Rehearing Denied April 14, 1994.


, 51 St.Rep. 112


Submitted September 16, 1993.


Plaintiffs sued defendant Leviton Manufacturing Co., Inc., in strict liability, claiming an electrical extension cord connector manufactured by Leviton caused a fire in the Hart-Albin store in downtown Billings, Montana. A jury in the District Court for the Thirteenth Judicial District, Yellowstone County, apportioned fault 40 percent to Leviton and 60 percent to plaintiffs, and the court entered judgment for Leviton. We reverse and remand for retrial on limited issues relating to damages.


The dispositive issues are:


1. Did the District Court err in instructing the jury on Leviton's misuse defense?


2. Did the court err in prohibiting the plaintiffs from using videotaped depositions of Leviton's designated corporate witnesses?


3. Did the court err in directing a verdict against the plaintiffs on their punitive damage claim?


4. Did the court err in allowing the testimony of the plaintiffs' human factors expert?

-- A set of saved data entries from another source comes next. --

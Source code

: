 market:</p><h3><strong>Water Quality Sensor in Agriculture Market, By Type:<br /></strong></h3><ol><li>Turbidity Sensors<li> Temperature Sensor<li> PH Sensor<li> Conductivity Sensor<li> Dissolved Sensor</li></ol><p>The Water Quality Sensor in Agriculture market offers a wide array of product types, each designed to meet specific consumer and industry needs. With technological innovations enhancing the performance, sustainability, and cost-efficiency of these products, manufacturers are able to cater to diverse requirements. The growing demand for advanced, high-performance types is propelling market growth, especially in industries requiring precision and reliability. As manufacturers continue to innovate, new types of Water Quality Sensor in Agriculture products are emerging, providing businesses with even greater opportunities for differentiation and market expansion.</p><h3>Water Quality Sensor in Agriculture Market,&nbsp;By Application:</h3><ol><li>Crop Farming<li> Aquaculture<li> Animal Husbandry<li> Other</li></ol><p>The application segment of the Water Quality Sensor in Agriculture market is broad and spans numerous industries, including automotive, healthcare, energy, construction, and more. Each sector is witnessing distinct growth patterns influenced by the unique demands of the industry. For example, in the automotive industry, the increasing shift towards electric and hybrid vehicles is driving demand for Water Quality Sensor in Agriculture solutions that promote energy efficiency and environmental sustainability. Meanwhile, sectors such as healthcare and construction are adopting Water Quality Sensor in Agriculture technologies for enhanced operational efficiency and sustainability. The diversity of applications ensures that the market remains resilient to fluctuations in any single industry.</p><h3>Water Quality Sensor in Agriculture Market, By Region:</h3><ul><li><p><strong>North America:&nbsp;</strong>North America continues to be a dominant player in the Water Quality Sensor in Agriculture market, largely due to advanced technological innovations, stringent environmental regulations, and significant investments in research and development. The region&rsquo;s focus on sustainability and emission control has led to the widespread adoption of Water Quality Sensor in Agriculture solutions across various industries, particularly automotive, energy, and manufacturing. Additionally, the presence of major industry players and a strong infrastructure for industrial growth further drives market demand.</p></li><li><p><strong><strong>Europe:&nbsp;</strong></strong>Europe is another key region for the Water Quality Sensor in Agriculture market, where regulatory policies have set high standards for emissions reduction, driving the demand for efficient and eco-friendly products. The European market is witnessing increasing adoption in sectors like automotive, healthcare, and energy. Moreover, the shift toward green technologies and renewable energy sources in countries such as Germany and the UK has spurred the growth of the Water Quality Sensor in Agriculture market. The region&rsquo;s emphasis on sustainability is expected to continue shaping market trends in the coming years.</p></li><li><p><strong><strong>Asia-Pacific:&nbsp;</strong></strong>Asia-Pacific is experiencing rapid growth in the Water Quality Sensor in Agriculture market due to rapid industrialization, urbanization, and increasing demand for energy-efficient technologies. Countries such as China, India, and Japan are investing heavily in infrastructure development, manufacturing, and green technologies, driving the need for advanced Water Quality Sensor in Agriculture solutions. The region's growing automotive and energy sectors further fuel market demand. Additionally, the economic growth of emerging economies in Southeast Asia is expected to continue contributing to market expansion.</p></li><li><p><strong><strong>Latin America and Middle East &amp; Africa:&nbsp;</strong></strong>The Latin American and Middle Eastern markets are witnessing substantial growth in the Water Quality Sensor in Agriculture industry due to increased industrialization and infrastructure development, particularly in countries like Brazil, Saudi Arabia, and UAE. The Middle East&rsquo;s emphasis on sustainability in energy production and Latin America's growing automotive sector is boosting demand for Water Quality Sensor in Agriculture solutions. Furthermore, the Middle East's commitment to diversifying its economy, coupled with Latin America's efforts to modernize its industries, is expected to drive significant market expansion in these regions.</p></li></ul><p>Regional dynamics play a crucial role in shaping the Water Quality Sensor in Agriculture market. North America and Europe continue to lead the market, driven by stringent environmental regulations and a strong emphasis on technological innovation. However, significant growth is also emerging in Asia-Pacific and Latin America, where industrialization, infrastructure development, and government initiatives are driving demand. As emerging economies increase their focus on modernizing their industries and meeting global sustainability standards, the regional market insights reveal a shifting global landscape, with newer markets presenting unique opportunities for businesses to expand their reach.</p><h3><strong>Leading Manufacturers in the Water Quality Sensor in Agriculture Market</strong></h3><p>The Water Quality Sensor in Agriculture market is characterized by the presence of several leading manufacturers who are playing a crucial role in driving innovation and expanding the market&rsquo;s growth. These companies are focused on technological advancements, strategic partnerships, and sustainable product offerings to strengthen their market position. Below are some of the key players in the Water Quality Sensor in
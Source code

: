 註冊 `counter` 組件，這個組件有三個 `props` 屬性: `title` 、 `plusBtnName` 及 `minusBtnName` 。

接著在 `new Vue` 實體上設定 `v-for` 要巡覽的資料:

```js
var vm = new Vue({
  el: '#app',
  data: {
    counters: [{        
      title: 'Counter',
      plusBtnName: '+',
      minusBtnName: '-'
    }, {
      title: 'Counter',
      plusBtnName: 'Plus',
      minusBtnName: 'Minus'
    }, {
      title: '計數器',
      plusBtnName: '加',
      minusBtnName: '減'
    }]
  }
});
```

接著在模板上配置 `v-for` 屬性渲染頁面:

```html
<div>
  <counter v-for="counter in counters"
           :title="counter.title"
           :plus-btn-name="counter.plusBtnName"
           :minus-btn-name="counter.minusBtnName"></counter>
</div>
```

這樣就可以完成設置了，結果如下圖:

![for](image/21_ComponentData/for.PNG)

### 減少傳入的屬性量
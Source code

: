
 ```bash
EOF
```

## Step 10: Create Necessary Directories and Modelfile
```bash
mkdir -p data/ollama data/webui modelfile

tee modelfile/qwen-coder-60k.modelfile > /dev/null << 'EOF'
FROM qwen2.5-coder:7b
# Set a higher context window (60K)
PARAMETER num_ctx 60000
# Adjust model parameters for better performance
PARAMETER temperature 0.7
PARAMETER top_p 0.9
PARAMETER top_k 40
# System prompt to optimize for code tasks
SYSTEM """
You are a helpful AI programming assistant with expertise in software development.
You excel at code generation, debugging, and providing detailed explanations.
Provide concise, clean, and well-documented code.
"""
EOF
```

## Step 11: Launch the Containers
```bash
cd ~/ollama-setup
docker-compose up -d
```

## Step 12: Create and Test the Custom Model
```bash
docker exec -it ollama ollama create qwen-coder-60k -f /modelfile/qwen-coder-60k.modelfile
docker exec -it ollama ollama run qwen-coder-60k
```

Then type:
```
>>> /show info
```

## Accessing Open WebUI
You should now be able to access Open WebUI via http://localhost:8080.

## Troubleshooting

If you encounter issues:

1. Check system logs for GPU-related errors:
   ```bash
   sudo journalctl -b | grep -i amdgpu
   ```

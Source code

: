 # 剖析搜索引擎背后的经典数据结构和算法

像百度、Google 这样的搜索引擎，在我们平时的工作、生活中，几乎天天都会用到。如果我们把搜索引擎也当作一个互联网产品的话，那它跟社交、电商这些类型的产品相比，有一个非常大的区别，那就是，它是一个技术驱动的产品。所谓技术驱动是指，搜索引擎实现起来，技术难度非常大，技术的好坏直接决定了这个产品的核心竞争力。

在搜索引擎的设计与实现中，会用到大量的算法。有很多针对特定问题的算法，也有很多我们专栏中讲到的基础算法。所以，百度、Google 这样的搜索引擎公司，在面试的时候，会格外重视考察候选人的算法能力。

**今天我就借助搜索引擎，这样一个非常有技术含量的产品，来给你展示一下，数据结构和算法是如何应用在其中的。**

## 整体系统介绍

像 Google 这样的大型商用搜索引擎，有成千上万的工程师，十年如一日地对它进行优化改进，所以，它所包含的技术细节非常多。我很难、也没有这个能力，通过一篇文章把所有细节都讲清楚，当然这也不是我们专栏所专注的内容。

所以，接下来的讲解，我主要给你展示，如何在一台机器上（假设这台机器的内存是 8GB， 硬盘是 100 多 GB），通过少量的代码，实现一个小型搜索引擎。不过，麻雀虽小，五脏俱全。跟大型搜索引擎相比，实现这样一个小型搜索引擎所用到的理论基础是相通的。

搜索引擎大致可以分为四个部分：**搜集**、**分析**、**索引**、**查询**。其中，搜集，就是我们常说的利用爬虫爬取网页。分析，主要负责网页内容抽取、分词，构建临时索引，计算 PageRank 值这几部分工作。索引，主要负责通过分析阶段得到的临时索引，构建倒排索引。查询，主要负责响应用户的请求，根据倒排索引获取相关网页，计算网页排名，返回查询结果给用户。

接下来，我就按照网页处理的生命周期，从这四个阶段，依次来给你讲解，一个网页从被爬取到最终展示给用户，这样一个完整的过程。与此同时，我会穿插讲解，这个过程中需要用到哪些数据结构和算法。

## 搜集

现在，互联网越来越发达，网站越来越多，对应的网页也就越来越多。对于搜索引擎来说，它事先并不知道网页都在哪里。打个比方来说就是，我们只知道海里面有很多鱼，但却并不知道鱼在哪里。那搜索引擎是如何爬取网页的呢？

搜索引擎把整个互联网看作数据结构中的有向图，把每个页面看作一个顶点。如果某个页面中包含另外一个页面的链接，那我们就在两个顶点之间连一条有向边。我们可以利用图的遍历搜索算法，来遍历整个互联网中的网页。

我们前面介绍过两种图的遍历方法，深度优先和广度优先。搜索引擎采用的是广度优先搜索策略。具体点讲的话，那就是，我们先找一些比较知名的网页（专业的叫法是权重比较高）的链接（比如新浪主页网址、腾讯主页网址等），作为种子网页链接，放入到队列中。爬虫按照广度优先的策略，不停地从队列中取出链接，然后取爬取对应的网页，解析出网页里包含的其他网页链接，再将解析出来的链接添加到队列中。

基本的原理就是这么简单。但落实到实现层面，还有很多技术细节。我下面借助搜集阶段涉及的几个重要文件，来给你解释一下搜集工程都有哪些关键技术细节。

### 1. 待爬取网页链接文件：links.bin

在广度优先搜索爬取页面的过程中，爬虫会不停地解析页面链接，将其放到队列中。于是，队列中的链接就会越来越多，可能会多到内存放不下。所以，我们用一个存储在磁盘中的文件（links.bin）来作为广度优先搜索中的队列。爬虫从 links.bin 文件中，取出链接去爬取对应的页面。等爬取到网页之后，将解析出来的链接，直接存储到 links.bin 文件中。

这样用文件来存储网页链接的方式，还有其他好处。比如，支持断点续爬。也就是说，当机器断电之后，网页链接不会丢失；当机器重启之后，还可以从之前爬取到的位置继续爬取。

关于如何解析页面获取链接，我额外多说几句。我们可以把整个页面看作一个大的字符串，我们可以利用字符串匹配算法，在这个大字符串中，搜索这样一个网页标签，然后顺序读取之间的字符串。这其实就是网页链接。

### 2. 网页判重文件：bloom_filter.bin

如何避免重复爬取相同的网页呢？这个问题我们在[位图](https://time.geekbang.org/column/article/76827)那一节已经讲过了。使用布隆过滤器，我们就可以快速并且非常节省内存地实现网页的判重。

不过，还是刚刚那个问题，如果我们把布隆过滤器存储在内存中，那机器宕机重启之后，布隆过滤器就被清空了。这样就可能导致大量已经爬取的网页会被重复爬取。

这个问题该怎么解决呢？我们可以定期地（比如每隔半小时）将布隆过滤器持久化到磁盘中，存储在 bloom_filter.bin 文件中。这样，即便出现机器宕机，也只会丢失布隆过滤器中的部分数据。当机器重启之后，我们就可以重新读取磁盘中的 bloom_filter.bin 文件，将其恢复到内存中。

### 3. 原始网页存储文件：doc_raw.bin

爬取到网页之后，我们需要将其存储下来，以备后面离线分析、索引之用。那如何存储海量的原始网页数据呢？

In December of 1988, an early-morning fire caused extensive smoke damage in the flagship Hart-Albin department store located in downtown Billings, Montana. The store was closed for two months before reopening in February 1989. Just over a year later, Hart-Albin Company went out of business. Plaintiffs Broadway Realty Corporation, owner of the building in which the department store was located, and Hart-Albin Company (hereafter referred to collectively as Hart-Albin) brought this action seeking recovery for damages, including loss of the business.


The fire started in a Christmas display suspended in the atrium of the store. Leviton, the only defendant remaining in the case at the time of trial, was the manufacturer of an electrical extension cord connector used in the Christmas display. During trial, Hart-Albin presented evidence that Leviton's Catalog No. 67 extension cord connector overheated and started the fire.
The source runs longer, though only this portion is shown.